A folksonomy is a system of classification derived from the practice and method of collaboratively creating and managing tags to annotate and categorize content; this practice is also known as collaborative tagging, social classification, social indexing, and social tagging. Folksonomy, a term coined by Thomas Vander Wal, is a portmanteau of folk and taxonomy. Vander Wal explains some of the characteristics of folksonomies by identifying two types: broad and narrow. A broad folksonomy is one in which multiple users tag particular content with a variety of terms from a variety of vocabularies, thus creating a greater amount of metadata for that content. A narrow folksonomy, on the other hand, occurs when a few users, primarily the content creator, tag an object with a limited number of terms. While both broad and narrow folksonomies enable the searchability of content by adding textual description - or access points - to an object, a narrow folksonomy does not have the same benefits as a broad folksonomy, which allows for the tracking of emerging trends in tag usage and developing vocabularies. Folksonomies became popular on the Web around 2004 as part of social software applications such as social bookmarking and photograph annotation. Tagging, which is one of the defining characteristics of Web 2.0 services, allows users to collectively classify and find information. Some websites include tag clouds as a way to visualize tags in a folksonomy. A good example of a social website that utilizes folksonomy is 43 Things. However, tag clouds visualize only the vocabulary but not the structure of folksonomies, as do tag graphs.
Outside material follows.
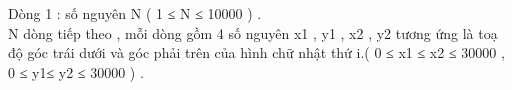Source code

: Dòng 1 : số nguyên N ( 1 ≤ N ≤ 10000 ) .
\\N dòng tiếp theo , mỗi dòng gồm 4 số nguyên x1 , y1 , x2 , y2 tương ứng là toạ độ góc trái dưới và góc phải trên của hình chữ nhật thứ i.( 0 ≤ x1 ≤ x2 ≤ 30000 , 0 ≤ y1≤ y2 ≤ 30000 ) .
An empirical analysis of the complex dynamics of tagging systems, published in 2007, has shown that consensus around stable distributions and shared vocabularies does emerge, even in the absence of a central controlled vocabulary. For content to be searchable, it should be categorized and grouped. While this was believed to require commonly agreed on sets of content describing tags (much like keywords of a journal article), recent research has found that, in large folksonomies, common structures also emerge on the level of categorizations. Accordingly, it is possible to devise mathematical models of collaborative tagging that allow for translating from personal tag vocabularies (personomies) to the vocabulary shared by most users.